Stored data
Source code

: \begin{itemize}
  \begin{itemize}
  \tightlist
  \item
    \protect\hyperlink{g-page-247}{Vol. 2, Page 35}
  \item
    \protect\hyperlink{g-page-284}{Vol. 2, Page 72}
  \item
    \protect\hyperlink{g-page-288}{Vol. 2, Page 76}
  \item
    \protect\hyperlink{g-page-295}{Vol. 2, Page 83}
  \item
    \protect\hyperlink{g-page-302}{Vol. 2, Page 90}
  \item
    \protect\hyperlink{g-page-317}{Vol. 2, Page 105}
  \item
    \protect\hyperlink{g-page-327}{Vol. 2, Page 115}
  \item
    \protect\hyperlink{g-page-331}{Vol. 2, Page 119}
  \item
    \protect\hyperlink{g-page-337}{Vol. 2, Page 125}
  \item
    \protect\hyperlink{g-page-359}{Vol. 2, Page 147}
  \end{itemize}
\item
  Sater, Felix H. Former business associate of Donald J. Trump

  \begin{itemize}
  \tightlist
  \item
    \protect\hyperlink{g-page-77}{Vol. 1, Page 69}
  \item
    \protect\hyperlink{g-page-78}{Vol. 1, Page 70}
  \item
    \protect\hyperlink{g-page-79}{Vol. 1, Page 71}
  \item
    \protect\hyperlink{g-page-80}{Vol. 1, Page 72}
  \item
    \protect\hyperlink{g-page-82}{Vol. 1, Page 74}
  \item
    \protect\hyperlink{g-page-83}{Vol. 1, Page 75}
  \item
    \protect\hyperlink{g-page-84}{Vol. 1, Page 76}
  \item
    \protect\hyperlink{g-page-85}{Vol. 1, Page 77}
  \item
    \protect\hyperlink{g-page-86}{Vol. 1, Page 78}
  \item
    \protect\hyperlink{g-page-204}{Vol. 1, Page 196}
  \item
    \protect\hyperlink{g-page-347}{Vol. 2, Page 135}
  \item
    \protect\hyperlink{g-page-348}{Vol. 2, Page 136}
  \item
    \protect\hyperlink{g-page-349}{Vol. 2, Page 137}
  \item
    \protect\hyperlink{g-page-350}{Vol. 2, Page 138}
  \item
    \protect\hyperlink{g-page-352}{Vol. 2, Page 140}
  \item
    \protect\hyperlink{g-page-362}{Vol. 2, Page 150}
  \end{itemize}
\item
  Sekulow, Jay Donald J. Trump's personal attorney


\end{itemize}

ASSIGNMENT
Line by line, output the records exactly as given.

ANSWER TO THE EXERCISE
Source code

: \begin{itemize}
  \begin{itemize}
  \tightlist
  \item
    \protect\hyperlink{g-page-247}{Vol. 2, Page 35}
  \item
    \protect\hyperlink{g-page-284}{Vol. 2, Page 72}
  \item
    \protect\hyperlink{g-page-288}{Vol. 2, Page 76}
  \item
    \protect\hyperlink{g-page-295}{Vol. 2, Page 83}
  \item
    \protect\hyperlink{g-page-302}{Vol. 2, Page 90}
  \item
    \protect\hyperlink{g-page-317}{Vol. 2, Page 105}
  \item
    \protect\hyperlink{g-page-327}{Vol. 2, Page 115}
  \item
    \protect\hyperlink{g-page-331}{Vol. 2, Page 119}
  \item
    \protect\hyperlink{g-page-337}{Vol. 2, Page 125}
  \item
    \protect\hyperlink{g-page-359}{Vol. 2, Page 147}
  \end{itemize}
\item
  Sater, Felix H. Former business associate of Donald J. Trump

  \begin{itemize}
  \tightlist
  \item
    \protect\hyperlink{g-page-77}{Vol. 1, Page 69}
  \item
    \protect\hyperlink{g-page-78}{Vol. 1, Page 70}
  \item
    \protect\hyperlink{g-page-79}{Vol. 1, Page 71}
  \item
    \protect\hyperlink{g-page-80}{Vol. 1, Page 72}
  \item
    \protect\hyperlink{g-page-82}{Vol. 1, Page 74}
  \item
    \protect\hyperlink{g-page-83}{Vol. 1, Page 75}
  \item
    \protect\hyperlink{g-page-84}{Vol. 1, Page 76}
  \item
    \protect\hyperlink{g-page-85}{Vol. 1, Page 77}
  \item
    \protect\hyperlink{g-page-86}{Vol. 1, Page 78}
  \item
    \protect\hyperlink{g-page-204}{Vol. 1, Page 196}
  \item
    \protect\hyperlink{g-page-347}{Vol. 2, Page 135}
  \item
    \protect\hyperlink{g-page-348}{Vol. 2, Page 136}
  \item
    \protect\hyperlink{g-page-349}{Vol. 2, Page 137}
  \item
    \protect\hyperlink{g-page-350}{Vol. 2, Page 138}
  \item
    \protect\hyperlink{g-page-352}{Vol. 2, Page 140}
  \item
    \protect\hyperlink{g-page-362}{Vol. 2, Page 150}
  \end{itemize}
\item
  Sekulow, Jay Donald J. Trump's personal attorney


\end{itemize}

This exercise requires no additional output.